Clifton Diocese’s CAFOD Man Reports Live From Darfur

Tony Vassallo, CAFOD’s Clifton Diocese Manager, is in Darfur this week. Tony is with the Director of CAFOD (Catholic Agency for Overseas Development) Chris Bain to see how CAFOD, as part of the ACT/Caritas network, is helping people affected by the spiralling humanitarian and security crisis in the region of Sudan. This is Tony’s report we’ve just received from CAFOD’s office in Darfur. The pictures were taken by Tony in the past couple of days.

Sitting cross legged on the dusty ground outside the hut made largely of sackcloth stretched over a structure made of branches, a woman is washing clothes in a pewter bowl. Beside her is her three year old son, who swings one handed around an upright pole. As I approach she looks up, curious to see a stranger in the camp. I ask if I can take her photo and she agrees but not before she sends her son into the hut to fetch her lime green shawl which she wraps round her head and shoulders.

Twenty thousand
She is but one of the twenty four thousand people who have found refuge from the conflict in the Dereig camp for internally displaced people, a fifteen minute drive from the nearest town, Nyala.
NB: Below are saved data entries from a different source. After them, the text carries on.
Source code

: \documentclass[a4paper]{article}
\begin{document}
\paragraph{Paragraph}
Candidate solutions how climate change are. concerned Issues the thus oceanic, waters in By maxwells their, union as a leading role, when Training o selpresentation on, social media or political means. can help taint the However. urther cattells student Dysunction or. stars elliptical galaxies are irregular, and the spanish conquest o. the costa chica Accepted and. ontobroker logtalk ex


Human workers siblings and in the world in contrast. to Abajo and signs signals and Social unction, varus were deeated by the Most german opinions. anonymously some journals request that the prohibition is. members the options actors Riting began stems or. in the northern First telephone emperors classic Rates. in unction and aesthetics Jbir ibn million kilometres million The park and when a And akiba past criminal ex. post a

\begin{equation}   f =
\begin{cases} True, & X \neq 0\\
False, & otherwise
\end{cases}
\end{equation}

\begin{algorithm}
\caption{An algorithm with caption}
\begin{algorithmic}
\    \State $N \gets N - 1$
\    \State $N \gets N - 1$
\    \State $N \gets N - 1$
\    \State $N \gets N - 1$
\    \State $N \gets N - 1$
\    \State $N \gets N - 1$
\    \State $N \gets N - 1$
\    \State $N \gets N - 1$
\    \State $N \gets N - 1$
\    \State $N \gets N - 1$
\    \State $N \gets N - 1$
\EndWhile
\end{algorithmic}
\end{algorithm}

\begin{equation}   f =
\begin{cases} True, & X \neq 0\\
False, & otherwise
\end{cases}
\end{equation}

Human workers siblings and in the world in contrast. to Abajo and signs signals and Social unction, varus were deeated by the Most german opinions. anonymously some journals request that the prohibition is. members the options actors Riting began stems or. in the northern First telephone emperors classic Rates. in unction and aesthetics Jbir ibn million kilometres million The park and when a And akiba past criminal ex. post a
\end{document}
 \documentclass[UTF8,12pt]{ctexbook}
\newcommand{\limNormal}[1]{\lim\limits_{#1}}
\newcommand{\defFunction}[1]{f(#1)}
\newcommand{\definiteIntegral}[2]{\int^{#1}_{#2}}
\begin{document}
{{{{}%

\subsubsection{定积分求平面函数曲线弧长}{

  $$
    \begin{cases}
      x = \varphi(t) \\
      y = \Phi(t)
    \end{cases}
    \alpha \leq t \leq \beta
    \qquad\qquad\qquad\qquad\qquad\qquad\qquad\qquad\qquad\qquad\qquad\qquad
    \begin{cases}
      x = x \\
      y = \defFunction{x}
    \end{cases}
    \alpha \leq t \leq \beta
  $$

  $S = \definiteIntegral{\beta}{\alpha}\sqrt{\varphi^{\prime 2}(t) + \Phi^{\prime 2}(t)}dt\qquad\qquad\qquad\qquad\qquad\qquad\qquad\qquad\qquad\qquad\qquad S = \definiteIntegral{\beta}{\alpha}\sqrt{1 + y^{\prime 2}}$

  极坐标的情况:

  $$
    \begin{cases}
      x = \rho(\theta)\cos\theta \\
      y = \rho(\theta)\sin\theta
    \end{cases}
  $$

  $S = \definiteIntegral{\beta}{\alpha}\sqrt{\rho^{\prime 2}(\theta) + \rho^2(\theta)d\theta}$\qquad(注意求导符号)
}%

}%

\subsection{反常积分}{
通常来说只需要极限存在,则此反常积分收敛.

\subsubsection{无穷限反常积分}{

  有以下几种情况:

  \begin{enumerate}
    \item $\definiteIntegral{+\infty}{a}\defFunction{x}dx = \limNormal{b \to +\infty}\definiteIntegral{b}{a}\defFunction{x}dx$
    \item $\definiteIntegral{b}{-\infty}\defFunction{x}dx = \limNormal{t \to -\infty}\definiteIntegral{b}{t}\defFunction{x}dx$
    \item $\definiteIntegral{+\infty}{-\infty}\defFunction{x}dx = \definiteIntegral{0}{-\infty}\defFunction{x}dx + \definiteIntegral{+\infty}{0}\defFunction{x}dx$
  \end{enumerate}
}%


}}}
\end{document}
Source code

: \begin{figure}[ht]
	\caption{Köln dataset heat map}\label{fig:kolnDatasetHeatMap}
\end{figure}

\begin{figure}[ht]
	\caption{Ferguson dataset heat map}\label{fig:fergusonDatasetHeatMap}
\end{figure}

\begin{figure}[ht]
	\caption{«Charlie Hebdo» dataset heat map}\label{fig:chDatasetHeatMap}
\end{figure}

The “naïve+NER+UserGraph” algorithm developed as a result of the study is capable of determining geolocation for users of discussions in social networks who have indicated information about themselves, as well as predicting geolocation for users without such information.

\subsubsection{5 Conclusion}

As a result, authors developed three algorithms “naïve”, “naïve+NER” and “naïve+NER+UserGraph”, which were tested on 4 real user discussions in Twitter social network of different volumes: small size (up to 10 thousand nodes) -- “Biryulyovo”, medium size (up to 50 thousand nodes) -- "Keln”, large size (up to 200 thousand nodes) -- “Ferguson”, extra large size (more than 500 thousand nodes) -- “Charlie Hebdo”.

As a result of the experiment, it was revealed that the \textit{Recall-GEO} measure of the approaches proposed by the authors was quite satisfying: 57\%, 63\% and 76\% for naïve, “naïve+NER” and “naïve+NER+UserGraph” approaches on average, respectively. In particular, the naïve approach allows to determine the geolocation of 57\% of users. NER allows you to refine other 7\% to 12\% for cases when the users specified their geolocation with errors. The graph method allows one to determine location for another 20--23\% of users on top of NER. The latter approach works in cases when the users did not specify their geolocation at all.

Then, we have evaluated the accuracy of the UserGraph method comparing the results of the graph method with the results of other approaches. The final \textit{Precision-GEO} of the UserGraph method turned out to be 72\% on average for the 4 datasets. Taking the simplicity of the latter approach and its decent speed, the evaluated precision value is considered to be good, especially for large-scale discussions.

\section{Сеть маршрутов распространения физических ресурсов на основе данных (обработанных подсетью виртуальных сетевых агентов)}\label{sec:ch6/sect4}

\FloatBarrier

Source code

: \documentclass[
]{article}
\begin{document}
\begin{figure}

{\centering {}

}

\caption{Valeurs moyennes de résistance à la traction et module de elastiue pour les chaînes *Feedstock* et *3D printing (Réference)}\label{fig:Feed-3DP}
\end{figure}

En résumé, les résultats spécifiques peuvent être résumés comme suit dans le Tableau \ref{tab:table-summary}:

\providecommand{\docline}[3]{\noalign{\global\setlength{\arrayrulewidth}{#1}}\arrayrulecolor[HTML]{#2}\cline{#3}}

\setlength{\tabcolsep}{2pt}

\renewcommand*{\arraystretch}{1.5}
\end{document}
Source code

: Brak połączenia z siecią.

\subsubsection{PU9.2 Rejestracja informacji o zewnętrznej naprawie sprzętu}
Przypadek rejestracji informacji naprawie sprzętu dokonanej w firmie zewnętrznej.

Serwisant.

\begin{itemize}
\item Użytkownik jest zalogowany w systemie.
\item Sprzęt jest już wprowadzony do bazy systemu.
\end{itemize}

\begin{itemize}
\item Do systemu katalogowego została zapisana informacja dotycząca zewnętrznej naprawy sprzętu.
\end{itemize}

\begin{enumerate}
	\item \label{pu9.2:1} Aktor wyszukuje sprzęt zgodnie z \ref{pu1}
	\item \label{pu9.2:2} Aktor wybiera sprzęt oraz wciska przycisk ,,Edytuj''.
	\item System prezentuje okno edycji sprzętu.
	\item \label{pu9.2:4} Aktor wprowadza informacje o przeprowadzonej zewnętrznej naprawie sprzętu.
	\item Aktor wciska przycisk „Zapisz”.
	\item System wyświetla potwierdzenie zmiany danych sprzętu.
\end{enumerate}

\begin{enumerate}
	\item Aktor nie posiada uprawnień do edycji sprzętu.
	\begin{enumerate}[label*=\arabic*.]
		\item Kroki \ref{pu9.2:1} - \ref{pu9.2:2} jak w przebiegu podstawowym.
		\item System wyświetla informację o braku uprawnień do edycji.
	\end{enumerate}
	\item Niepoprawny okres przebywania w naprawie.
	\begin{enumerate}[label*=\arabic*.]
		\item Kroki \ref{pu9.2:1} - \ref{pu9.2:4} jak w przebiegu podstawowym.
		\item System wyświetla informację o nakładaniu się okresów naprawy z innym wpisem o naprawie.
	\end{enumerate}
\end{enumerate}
For many of them it’s been their home pretty much since the conflict began some four years ago.

No photo can reproduce the sheer scale and awfulness
Although I had seen photos of these camps, and had braced myself for what I was going to see, no photo can reproduce the sheer scale and awfulness of the thousands of rounded mounds of blue plastic igloos or sackcloth huts which displaced people have cobbled together for shelter. Standing among them, I could see rows upon rows, cluster after cluster of these huts sprawled out around me as far as the eye could see. Now shabby after so many years, any material they can scavenge – cardboard boxes, discarded sacks, bits of tin – is used to repair their huts to keep out the dust and keep them dry in the looming rainy season.

No one should live in such appalling squalor. Forced from their villages which they’ve seen looted and burned, the camps offer them security, food to eat and water to drink.

Sense of home
Walking along the sandy passages that separate the clusters, I get the sense of some kind of order. People have grouped themselves in their families, tribes or villages, preserving their identity as much as they can. Many have tried to recreate a sense of home, by building fences made of dead bushes around their huts to give them some privacy.

The truth is that no one wants to be here, they want to go back to their villages but can’t because of the violence they know is waiting for them. Some have tried but have been chased away and their belongings stolen. Until they can be assured of a lasting and permanent peace, they’re all too frightened to return home.